The inaugural Philip B. Lind Prize for Emerging Artists was awarded to Vilhelm Sundin, a student at Simon Fraser University, on Friday. The annual prize, produced by Presentation House Gallery, presents the winner with $5,000 to be put towards the production of new work, which will be exhibited at the future Polygon Gallery in 2017. The prize was created through a donation by Rogers Communications to honour Lind’s career at his retirement.
The next four participants in Access Gallery’s Twenty-Three Days at Sea residency, which sees participants shipped across the Pacific Ocean in cargo freighters, have been announced.

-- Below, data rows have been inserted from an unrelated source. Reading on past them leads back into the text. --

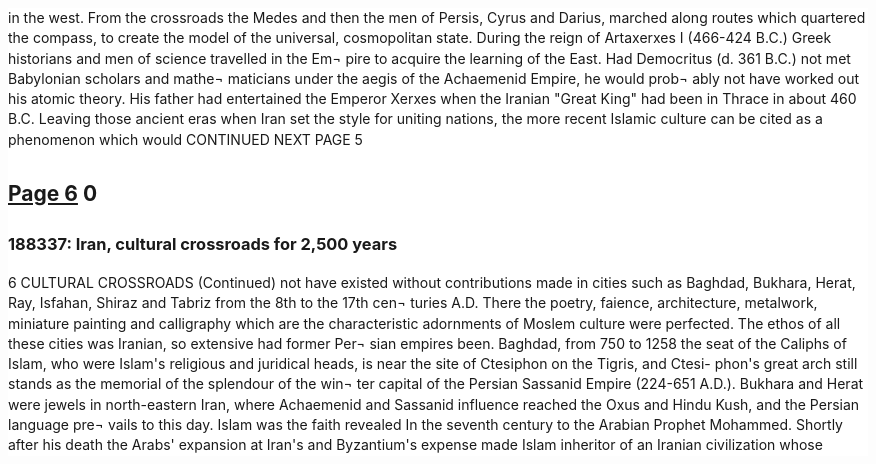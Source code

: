 in the west.
From the crossroads the Medes and
then the men of Persis, Cyrus and
Darius, marched along routes which
quartered the compass, to create the
model of the universal, cosmopolitan
state.
During the reign of Artaxerxes I
(466-424 B.C.) Greek historians and
men of science travelled in the Em¬
pire to acquire the learning of the East.
Had Democritus (d. 361 B.C.) not
met Babylonian scholars and mathe¬
maticians under the aegis of the
Achaemenid Empire, he would prob¬
ably not have worked out his atomic
theory. His father had entertained
the Emperor Xerxes when the Iranian
"Great King" had been in Thrace in
about 460 B.C.
Leaving those ancient eras when
Iran set the style for uniting nations,
the more recent Islamic culture can be
cited as a phenomenon which would
CONTINUED NEXT PAGE
5
## [Page 6](https://demo.humlab.umu.se/courier/053888engo.pdf#page=6) 0
### 188337: Iran, cultural crossroads for 2,500 years
6
CULTURAL CROSSROADS (Continued)
not have existed without contributions
made in cities such as Baghdad,
Bukhara, Herat, Ray, Isfahan, Shiraz
and Tabriz from the 8th to the 17th cen¬
turies A.D. There the poetry, faience,
architecture, metalwork, miniature
painting and calligraphy which are the
characteristic adornments of Moslem
culture were perfected.
The ethos of all these cities was
Iranian, so extensive had former Per¬
sian empires been. Baghdad, from 750
to 1258 the seat of the Caliphs of
Islam, who were Islam's religious and
juridical heads, is near the site of
Ctesiphon on the Tigris, and Ctesi-
phon's great arch still stands as the
memorial of the splendour of the win¬
ter capital of the Persian Sassanid
Empire (224-651 A.D.). Bukhara and
Herat were jewels in north-eastern
Iran, where Achaemenid and Sassanid
influence reached the Oxus and Hindu
Kush, and the Persian language pre¬
vails to this day.
Islam was the faith revealed In the
seventh century to the Arabian
Prophet Mohammed. Shortly after his
death the Arabs' expansion at Iran's
and Byzantium's expense made Islam
inheritor of an Iranian civilization whose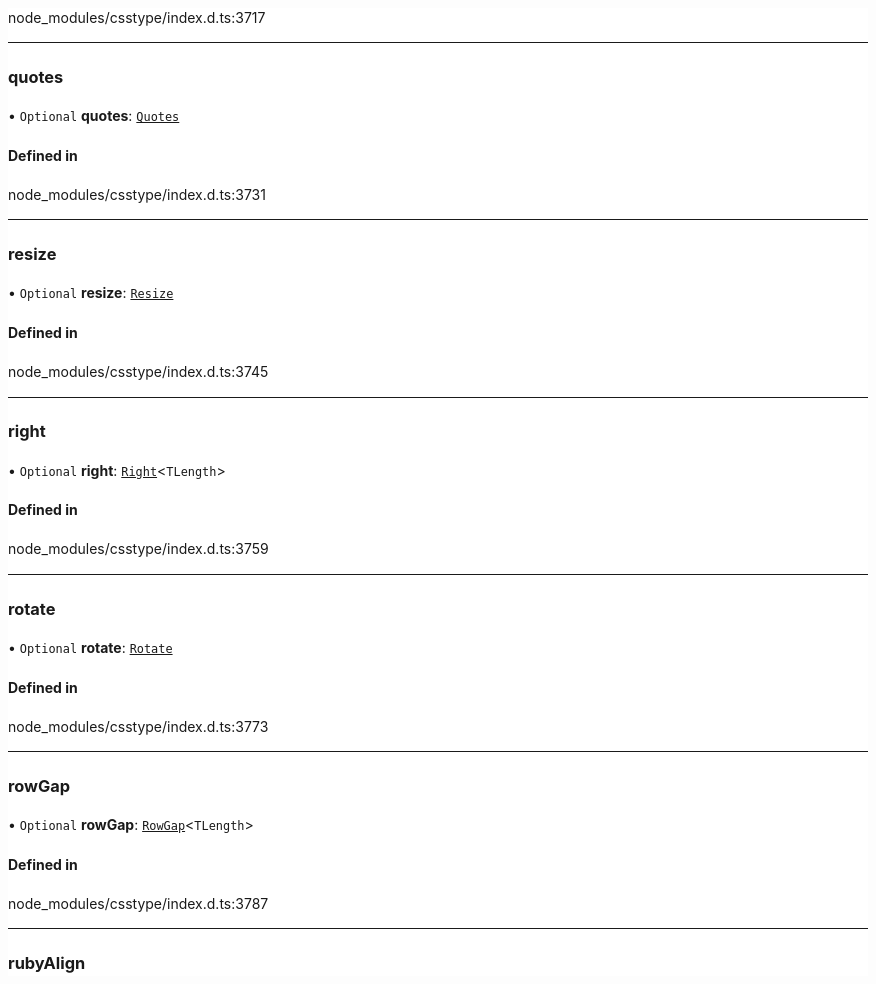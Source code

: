 node_modules/csstype/index.d.ts:3717

___

### quotes

• `Optional` **quotes**: [`Quotes`](../wiki/%3Cinternal%3E#quotes)

#### Defined in

node_modules/csstype/index.d.ts:3731

___

### resize

• `Optional` **resize**: [`Resize`](../wiki/%3Cinternal%3E#resize)

#### Defined in

node_modules/csstype/index.d.ts:3745

___

### right

• `Optional` **right**: [`Right`](../wiki/%3Cinternal%3E#right)<`TLength`\>

#### Defined in

node_modules/csstype/index.d.ts:3759

___

### rotate

• `Optional` **rotate**: [`Rotate`](../wiki/%3Cinternal%3E#rotate)

#### Defined in

node_modules/csstype/index.d.ts:3773

___

### rowGap

• `Optional` **rowGap**: [`RowGap`](../wiki/%3Cinternal%3E#rowgap)<`TLength`\>

#### Defined in

node_modules/csstype/index.d.ts:3787

___

### rubyAlign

Artists Michael Drebert (Victoria), Lili Huston-Herterich (Toronto), Rebecca Moss (London, UK) and Sikarnt Skoolisariyaporn (London and Bangkok) were selected from 1,001 applicants, and will travel throughout the summer of 2016 and spring of 2017. The residency is produced in partnership with the Burrard Arts Foundation and the Contemporary Art Gallery.
The winners of this year’s Portfolio Prize awards, dedicated to giving early career support to young artists, were announced on Wednesday. Colleen Brown has won the Emerging Artist Award ($10,000); Derya Akay has won the Emerging Artist Award ($5,000); Del Hillier has won the BFA Prize ($5,000); and Gabi Dao has won the BFA Distinction ($1,000). The awards will be presented at the Audain Gallery at SFU in Vancouver on April 18.
The Gardiner Museum in Toronto has launched a ceramic-sculpture competition for a commissioned public artwork to be installed in front of the museum on Queen’s Park. Artists of all mediums are invited to apply, and the winning artwork will have a budget of $95,000 to cover materials, artist fees, engineering review, insurance and so on. The prize will be juried a team including artist Douglas Coupland and Power Plant director Gaëtane Verna, and will be installed in June 2017.